Comment savoir si vous êtes déconnectés de la réalité
Le penseur conservateur et libertarien Charles Murray a mis en ligne un test permettant de mesurer son degré d’appartenance à la « superclasse ». Un quiz plein de surprises qui est aussi une leçon pour nos élites.
Comment comprendre les victoires de Donald Trump et du Brexit ? Comment prévoir les prochaines surprises, bonnes ou mauvaises, populistes ? Si tout a été décortiqué et décrypté par l’ensemble des populistologues sur tous les plateaux de télévision, une voie originale consiste à passer par un jeu : le quiz. Il ne s’agit pas tant de savoir pour qui l’on compte voter, ou quel camp l’on imagine voir gagner, que, pour l’élite, de mesurer la distance qui la sépare du reste de la population. Le penseur conservateur et libertarien américain Charles Murray a eu l’idée d’un questionnaire permettant de savoir à quel point les répondants se distinguent ou se rapprochent de l’Américain moyen. Une première version de son test avait été élaborée dans son ouvrage remarqué, à gauche comme à droite, « Coming Apart. The State of White America, 19602010 ». Publié en 2012, ce brûlot antiégalitaire décrivait l’avènement d’une « superclasse » (de quelques dizaines de milliers d’individus à 5 % de la population) vivant de plus en plus comme une véritable catégorie sociale séparée du reste de la société. Plus riches et moins gros, plus diplômés et au QI plus élevé, ces individus connaissent une homogamie renforcée et une concentration géographique accrue (dans des quartiers à « supercode postal » ).
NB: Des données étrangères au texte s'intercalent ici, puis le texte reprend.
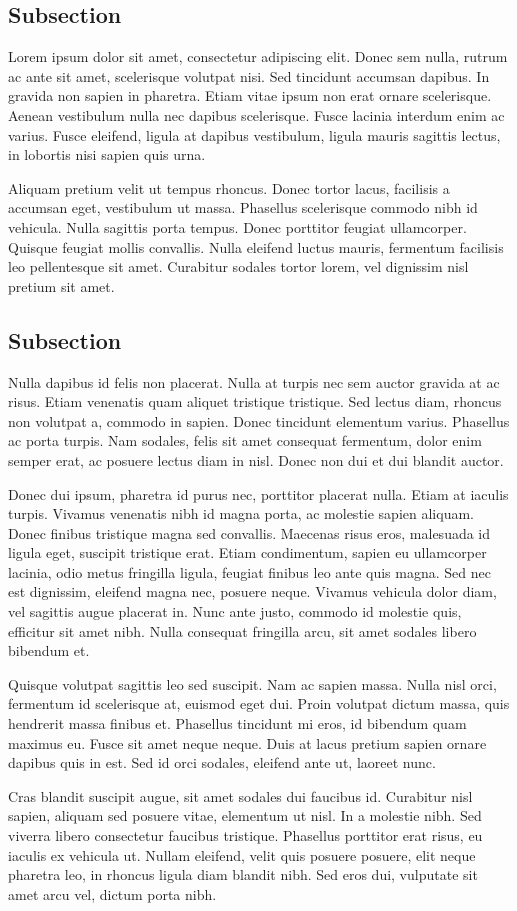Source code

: \documentclass[../a5tablet.tex]{subfiles}
\begin{document}
\subsection{Subsection}
Lorem ipsum dolor sit amet, consectetur adipiscing elit.
Donec sem nulla, rutrum ac ante sit amet, scelerisque volutpat nisi.
Sed tincidunt accumsan dapibus. In gravida non sapien in pharetra. Etiam vitae ipsum non erat ornare scelerisque.
Aenean vestibulum nulla nec dapibus scelerisque. Fusce lacinia interdum enim ac varius.
Fusce eleifend, ligula at dapibus vestibulum, ligula mauris sagittis lectus, in lobortis nisi sapien quis urna.

Aliquam pretium velit ut tempus rhoncus. Donec tortor lacus, facilisis a accumsan eget, vestibulum
ut massa. Phasellus scelerisque commodo nibh id vehicula. Nulla sagittis porta tempus.
Donec porttitor feugiat ullamcorper. Quisque feugiat mollis convallis. Nulla eleifend luctus mauris,
fermentum facilisis leo pellentesque sit amet. Curabitur sodales tortor lorem,
vel dignissim nisl pretium sit amet.

\subsection{Subsection}
Nulla dapibus id felis non placerat. Nulla at turpis nec sem auctor gravida at ac risus.
Etiam venenatis quam aliquet tristique tristique. Sed lectus diam, rhoncus non volutpat a,
commodo in sapien. Donec tincidunt elementum varius. Phasellus ac porta turpis. Nam sodales,
felis sit amet consequat fermentum, dolor enim semper erat, ac posuere lectus diam in nisl.
Donec non dui et dui blandit auctor.

Donec dui ipsum, pharetra id purus nec, porttitor placerat nulla. Etiam at iaculis turpis.
Vivamus venenatis nibh id magna porta, ac molestie sapien aliquam. Donec finibus tristique magna
sed convallis. Maecenas risus eros, malesuada id ligula eget, suscipit tristique erat. Etiam
condimentum, sapien eu ullamcorper lacinia, odio metus fringilla ligula, feugiat finibus leo ante
quis magna. Sed nec est dignissim, eleifend magna nec, posuere neque. Vivamus vehicula dolor diam,
vel sagittis augue placerat in. Nunc ante justo, commodo id molestie quis, efficitur sit amet nibh.
Nulla consequat fringilla arcu, sit amet sodales libero bibendum et.

Quisque volutpat sagittis leo sed suscipit. Nam ac sapien massa. Nulla nisl orci, fermentum id
scelerisque at, euismod eget dui. Proin volutpat dictum massa, quis hendrerit massa finibus et.
Phasellus tincidunt mi eros, id bibendum quam maximus eu. Fusce sit amet neque neque. Duis at lacus
pretium sapien ornare dapibus quis in est. Sed id orci sodales, eleifend ante ut, laoreet nunc.

Cras blandit suscipit augue, sit amet sodales dui faucibus id. Curabitur nisl sapien, aliquam sed
posuere vitae, elementum ut nisl. In a molestie nibh. Sed viverra libero consectetur faucibus tristique.
Phasellus porttitor erat risus, eu iaculis ex vehicula ut. Nullam eleifend, velit quis posuere
posuere, elit neque pharetra leo, in rhoncus ligula diam blandit nibh. Sed eros dui, vulputate sit
amet arcu vel, dictum porta nibh.
\end{document}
Qui appartient à cette catégorie ? Et, surtout, est-ce que j’appartiens à cette catégorie ? Murray propose un moyen simple de l’apprendre. Son quiz en ligne, depuis début 2016, permet de savoir si l’on vit dans une bulle déconnectée du reste des tendances générales qui affectent la société.
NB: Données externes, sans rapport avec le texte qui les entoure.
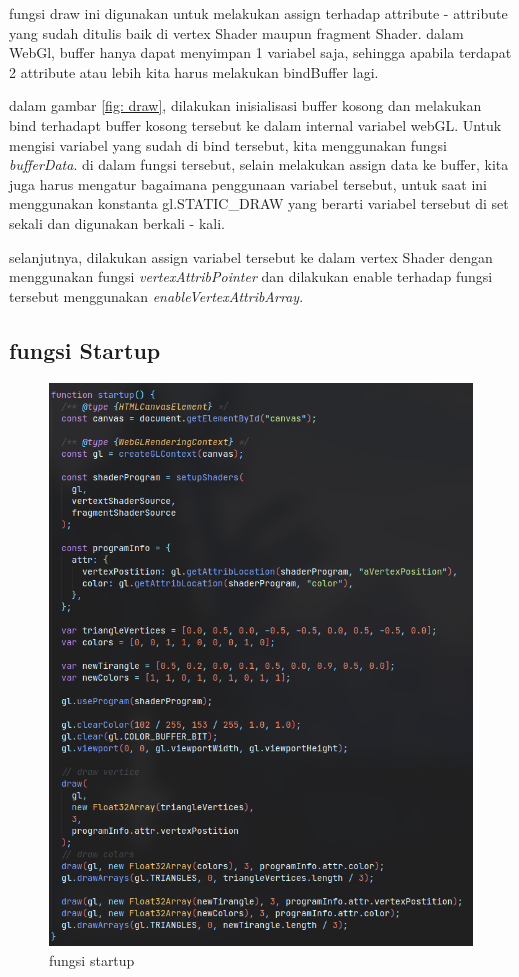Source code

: fungsi draw ini digunakan untuk melakukan assign terhadap attribute - attribute yang sudah ditulis baik di
vertex Shader maupun fragment Shader. dalam WebGl, buffer hanya dapat menyimpan 1 variabel saja, sehingga apabila
terdapat 2 attribute atau lebih kita harus melakukan bindBuffer lagi.

dalam gambar \ref{fig: draw}, dilakukan inisialisasi buffer kosong dan melakukan bind terhadapt buffer kosong tersebut
ke dalam internal variabel webGL. Untuk mengisi variabel yang sudah di bind tersebut, kita menggunakan fungsi \emph{bufferData}.
di dalam fungsi tersebut, selain melakukan assign data ke buffer, kita juga harus mengatur bagaimana penggunaan variabel tersebut,
untuk saat ini menggunakan konstanta gl.STATIC\_DRAW yang berarti variabel tersebut di set sekali dan digunakan berkali - kali.

selanjutnya, dilakukan assign variabel tersebut ke dalam vertex Shader dengan menggunakan fungsi \emph{vertexAttribPointer} dan dilakukan
enable terhadap fungsi tersebut menggunakan \emph{enableVertexAttribArray}.

\subsection{fungsi Startup}

\begin{figure}[!h]
    \centering
    \includegraphics[width=\textwidth]{grafika/startup.png}
    \caption{fungsi startup}
    \label{fig: startup}
\end{figure}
Les expressions « vivre dans sa bulle » et « vivre dans une bulle » prennent ainsi une consistance et une résonance singulières. Elles ne signifient plus seulement rêvasser ou être coupé des autres ; notre « bulle » délimite vraiment notre environnement culturel. Et des enquêtes permettent de déterminer les caractères plus ou moins limités ou plus ou moins étendus de nos amitiés, relations et contacts.
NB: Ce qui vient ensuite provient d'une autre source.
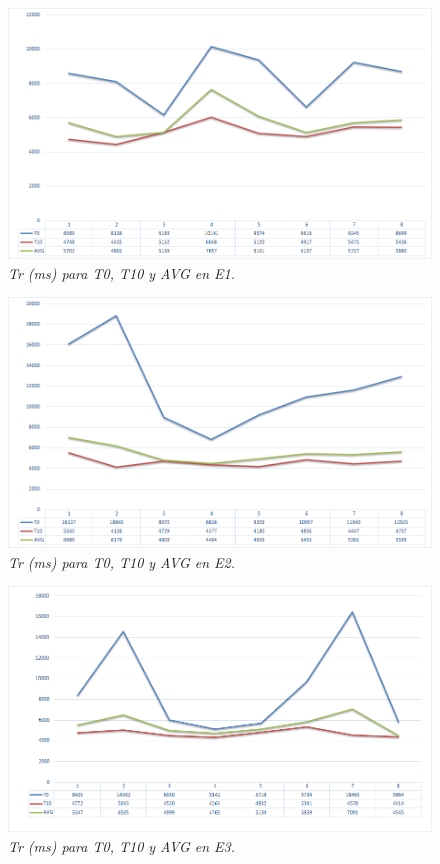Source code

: \begin{figure}[H]
  \centering
  \includegraphics[scale=.7]{images/Figura5-12}
  \caption{\em Tr (ms) para T0, T10 y AVG en E1.}
  \label{fig:exp-im12}
\end{figure}

\begin{figure}[H]
  \centering
  \includegraphics[scale=.7]{images/Figura5-13}
  \caption{\em Tr (ms) para T0, T10 y AVG en E2.}
  \label{fig:exp-im13}
\end{figure}

\begin{figure}[H]
  \centering
  \includegraphics[scale=.7]{images/Figura5-14}
  \caption{\em Tr (ms) para T0, T10 y AVG en E3.}
  \label{fig:exp-im14}
\end{figure}

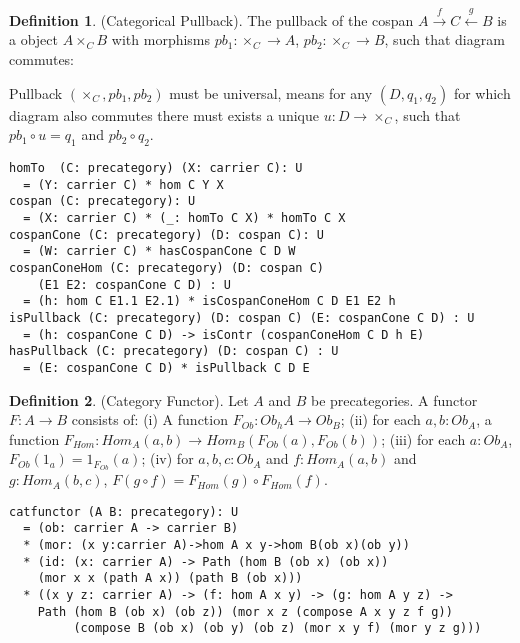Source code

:\documentclass{article}
\theoremstyle{definition}
\newtheorem{definition}{Definition}
\def\mapright#1{\xrightarrow{{#1}}}
\def\mapleft#1{\xleftarrow{{#1}}}
\begin{document}
\begin{definition} (Categorical Pullback).
The pullback of the cospan $A \mapright{f} C \mapleft{g} B$ is a object $A \times_{C} B$ with
morphisms $pb_1 : \times_C \rightarrow A $, $pb_2 : \times_C \rightarrow B$, such that
diagram commutes:
\begin{center}
\end{center}
Pullback $(\times_C,pb_1,pb_2)$ must be universal, means for any $(D,q_1,q_2)$
for which diagram also commutes there must exists a unique $u: D \rightarrow \times_C$,
such that $pb_1 \circ u = q_1$ and $pb_2 \circ q_2$.
\begin{lstlisting}
homTo  (C: precategory) (X: carrier C): U
  = (Y: carrier C) * hom C Y X
cospan (C: precategory): U
  = (X: carrier C) * (_: homTo C X) * homTo C X
cospanCone (C: precategory) (D: cospan C): U
  = (W: carrier C) * hasCospanCone C D W
cospanConeHom (C: precategory) (D: cospan C)
    (E1 E2: cospanCone C D) : U
  = (h: hom C E1.1 E2.1) * isCospanConeHom C D E1 E2 h
isPullback (C: precategory) (D: cospan C) (E: cospanCone C D) : U
  = (h: cospanCone C D) -> isContr (cospanConeHom C D h E)
hasPullback (C: precategory) (D: cospan C) : U
  = (E: cospanCone C D) * isPullback C D E
\end{lstlisting}
\end{definition}

\begin{definition} (Category Functor).
Let $A$ and $B$ be precategories.
A functor $F : A \rightarrow B$ consists of: (i) A function $F_{Ob}: Ob_hA \rightarrow Ob_B$;
(ii) for each $a,b:Ob_A$, a function $F_{Hom}:Hom_A(a,b)\rightarrow Hom_B(F_{Ob}(a),F_{Ob}(b))$;
(iii) for each $a:Ob_A$, $F_{Ob}(1_a) = 1_{F_{Ob}}(a)$;
(iv) for $a,b,c:Ob_A$ and $f: Hom_A(a,b)$ and $g: Hom_A(b,c)$, $F(g\circ f) = F_{Hom}(g)\circ F_{Hom}(f)$.
\begin{lstlisting}
catfunctor (A B: precategory): U
  = (ob: carrier A -> carrier B)
  * (mor: (x y:carrier A)->hom A x y->hom B(ob x)(ob y))
  * (id: (x: carrier A) -> Path (hom B (ob x) (ob x))
    (mor x x (path A x)) (path B (ob x)))
  * ((x y z: carrier A) -> (f: hom A x y) -> (g: hom A y z) ->
    Path (hom B (ob x) (ob z)) (mor x z (compose A x y z f g))
         (compose B (ob x) (ob y) (ob z) (mor x y f) (mor y z g)))
\end{lstlisting}
\end{definition}
\end{document}
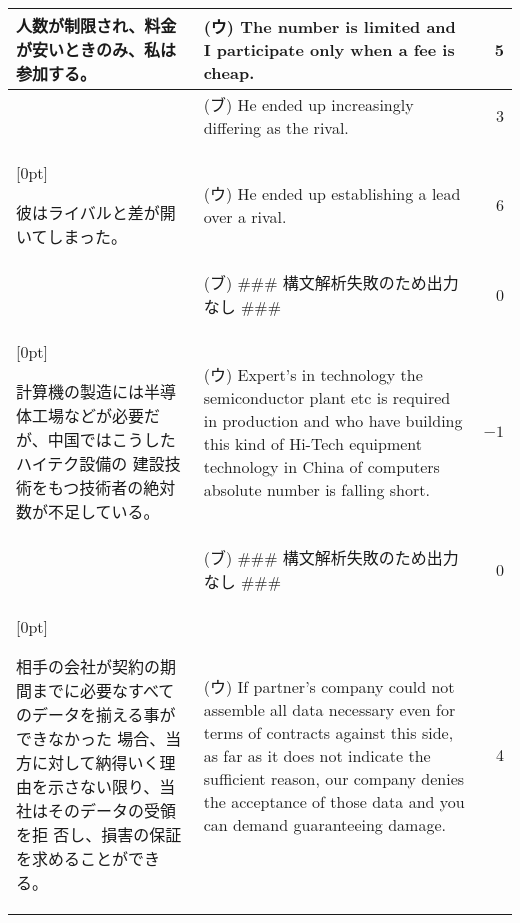 \begin{table}[hb]
\begin{center}
\begin{tabular}{|l|p{}|r|}
{\begin{minipage}{0.35\columnwidth}
人数が制限され、料金が安いときのみ、私は参加する。
\end{minipage}} 
& (ウ) The number is limited and I participate only when a fee is cheap. 
& 5 \\\hline
& (ブ) He ended up increasingly differing as the rival. & 3 \\\cline{2-3}
\raisebox{1.5ex}[0pt]{\begin{minipage}{0.35\columnwidth}
彼はライバルと差が開いてしまった。
\end{minipage}} 
& (ウ) He ended up establishing a lead over a rival. & 6 \\\hline
& (ブ) \#\#\# 構文解析失敗のため出力なし \#\#\# & 0 \\\cline{2-3}
\raisebox{-2.5ex}[0pt]{\begin{minipage}{0.35\columnwidth}
計算機の製造には半導体工場などが必要だが、中国ではこうしたハイテク設備の
建設技術をもつ技術者の絶対数が不足している。
\end{minipage}}
& (ウ) Expert's in technology the semiconductor plant etc is required in 
production and who have building this kind of Hi-Tech equipment technology 
in China of computers absolute number is falling short. & $-1$  \\\hline
& (ブ) \#\#\# 構文解析失敗のため出力なし \#\#\# &0  \\\cline{2-3}
\raisebox{-4.5ex}[0pt]{\begin{minipage}{0.35\columnwidth}
相手の会社が契約の期間までに必要なすべてのデータを揃える事ができなかった
場合、当方に対して納得いく理由を示さない限り、当社はそのデータの受領を拒
否し、損害の保証を求めることができる。
\end{minipage}}
& (ウ) If partner's company could not assemble all data necessary even for 
terms of contracts against this side, as far as it does not indicate the 
sufficient reason, our company denies the acceptance of those data and 
you can demand guaranteeing damage. & 4 \\\hline
\end{tabular}
\end{center}
\end{table}


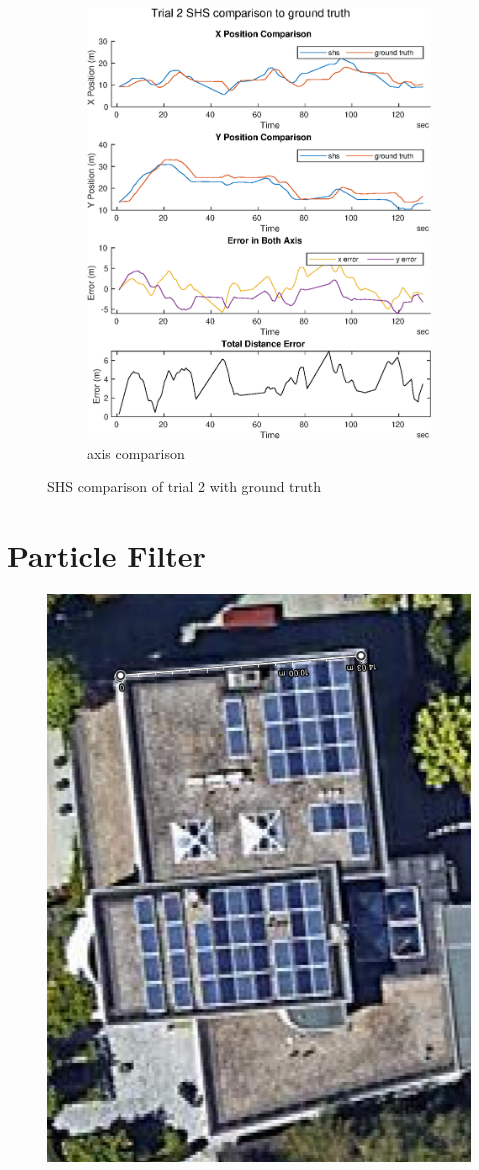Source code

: \begin{figure}[H]
\begin{subfigure}[t]{.45\textwidth}
		\includegraphics[width=\linewidth]{images/20201029_1042_trial2_shs_2}
		\caption{axis comparison}
		\label{fig:trial2_comparison}
	\end{subfigure}
	\caption{SHS comparison of trial 2 with ground truth}
	\label{fig:trial2_shs_gt_comparison}
\end{figure}


\section{Particle Filter}
\begin{figure}[H]
	\centering
	\includegraphics[width=0.4\linewidth]{images/house_google_maps}
	\caption{}
	\label{fig:house_google_maps}
\end{figure}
Le quiz de Murray, assorti de questions mises à jour et de réponses détaillées, a rencontré le succès : 1 million de personnes l’auraient lu, 100 000 l’auraient fait dans son intégralité. Les résultats montrent une ségrégation croissante par le haut. De moins en moins de membres de l’élite fréquentent des gens non diplômés. De même, de moins en moins d’entre eux ont mis un jour les pieds dans une usine ou exercé un métier éreintant physiquement. Un choix de films et de séries permet aussi de mesurer la distinction. Celle-ci passe, encore, par le fait d’avoir ou non vécu dans une ville de moins de 50 000 habitants ou d’être allé au restaurant au moins une fois dans les deux précédentes semaines.
Voilà donc un test très utile pour évaluer la distance grandissante entre des classes moyennes qui s’effritent et des classes très favorisées qui s’affirment. On attend le même test pour la France, où le parisianisme réserverait certainement quelques surprises. Une partie de l’élite, notamment celle du royaume de Boboland, tout en déplorant régulièrement la faible scientificité du terme bobo, cesserait de pleurnicher sur le thème « dans quel monde on vit ! ». Elle prendrait acte et conscience de quelque chose de plus simple et de plus préoccupant peut-être : dans quelle bulle vit-elle ! La méthode du quiz autorise une révision des réalités contemporaines et quelques leçons sur une élite qui, valorisant pour tous des modes de vie progressistes et ouverts, se comporte, pour elle, de manière conservatrice et fermée
Un test très utile pour évaluer la distance grandissante entre les classes moyennes et les classes très favorisées.